Entries supplied –
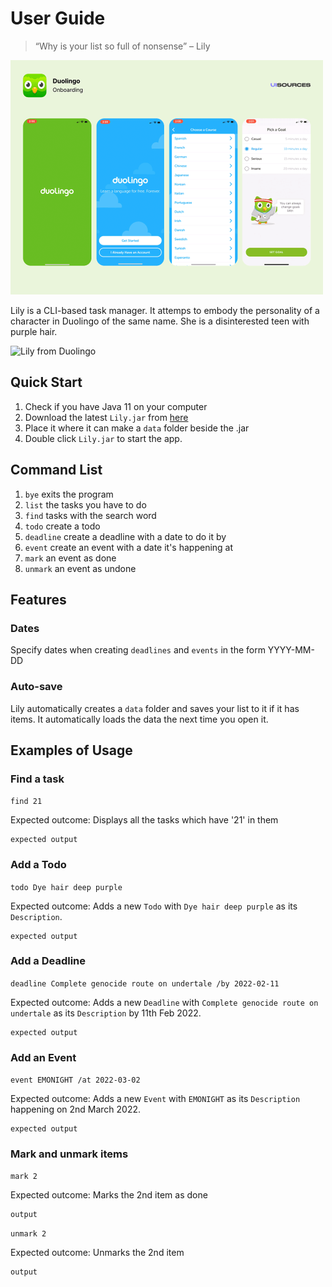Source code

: # User Guide
> “Why is your list so full of nonsense” – Lily

![Placeholder](Ui.png)

Lily is a CLI-based task manager. It attemps to embody the personality of a character in Duolingo of the same name. She is a disinterested teen with purple hair.

![Lily from Duolingo](https://c.tenor.com/8WRjkoq7QF0AAAAC/duolingo-lily.gif)

## Quick Start 
1. Check if you have Java 11 on your computer
2. Download the latest `Lily.jar` from [here](link)
3. Place it where it can make a `data` folder beside the .jar
4. Double click `Lily.jar` to start the app.

## Command List
1. `bye` exits the program
2. `list` the tasks you have to do
3. `find` tasks with the search word  
4. `todo` create a todo
5. `deadline` create a deadline with a date to do it by
6. `event` create an event with a date it's happening at
7. `mark` an event as done
8. `unmark` an event as undone

## Features

### Dates
Specify dates when creating `deadlines` and `events` in the form YYYY-MM-DD

### Auto-save
Lily automatically creates a `data` folder and saves your list to it if it has items. It automatically loads the data the next time you open it.

## Examples of Usage

### Find a task
`find 21`

Expected outcome: Displays all the tasks which have '21' in them

```
expected output
```

### Add a Todo
`todo Dye hair deep purple`

Expected outcome: Adds a new `Todo` with `Dye hair deep purple` as its `Description`.

```
expected output
```

### Add a Deadline
`deadline Complete genocide route on undertale /by 2022-02-11`

Expected outcome: Adds a new `Deadline` with `Complete genocide route on undertale` as its `Description` by 11th Feb 2022.

```
expected output
```

### Add an Event
`event EMONIGHT /at 2022-03-02`

Expected outcome: Adds a new `Event` with `EMONIGHT` as its `Description` happening on 2nd March 2022.

```
expected output
```

### Mark and unmark items

`mark 2`

Expected outcome: Marks the 2nd item as done

```
output
```

`unmark 2`

Expected outcome: Unmarks the 2nd item

```
output
```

Directions – Print out each record exactly as shown, but keep the pictures out.

Answer –
Source code

: # User Guide
> “Why is your list so full of nonsense” – Lily

![Placeholder](Ui.png)

Lily is a CLI-based task manager. It attemps to embody the personality of a character in Duolingo of the same name. She is a disinterested teen with purple hair.

![Lily from Duolingo](https://c.tenor.com/8WRjkoq7QF0AAAAC/duolingo-lily.gif)

## Quick Start 
1. Check if you have Java 11 on your computer
2. Download the latest `Lily.jar` from [here](link)
3. Place it where it can make a `data` folder beside the .jar
4. Double click `Lily.jar` to start the app.

## Command List
1. `bye` exits the program
2. `list` the tasks you have to do
3. `find` tasks with the search word  
4. `todo` create a todo
5. `deadline` create a deadline with a date to do it by
6. `event` create an event with a date it's happening at
7. `mark` an event as done
8. `unmark` an event as undone

## Features

### Dates
Specify dates when creating `deadlines` and `events` in the form YYYY-MM-DD

### Auto-save
Lily automatically creates a `data` folder and saves your list to it if it has items. It automatically loads the data the next time you open it.

## Examples of Usage

### Find a task
`find 21`

Expected outcome: Displays all the tasks which have '21' in them

```
expected output
```

### Add a Todo
`todo Dye hair deep purple`

Expected outcome: Adds a new `Todo` with `Dye hair deep purple` as its `Description`.

```
expected output
```

### Add a Deadline
`deadline Complete genocide route on undertale /by 2022-02-11`

Expected outcome: Adds a new `Deadline` with `Complete genocide route on undertale` as its `Description` by 11th Feb 2022.

```
expected output
```

### Add an Event
`event EMONIGHT /at 2022-03-02`

Expected outcome: Adds a new `Event` with `EMONIGHT` as its `Description` happening on 2nd March 2022.

```
expected output
```

### Mark and unmark items

`mark 2`

Expected outcome: Marks the 2nd item as done

```
output
```

`unmark 2`

Expected outcome: Unmarks the 2nd item

```
output
```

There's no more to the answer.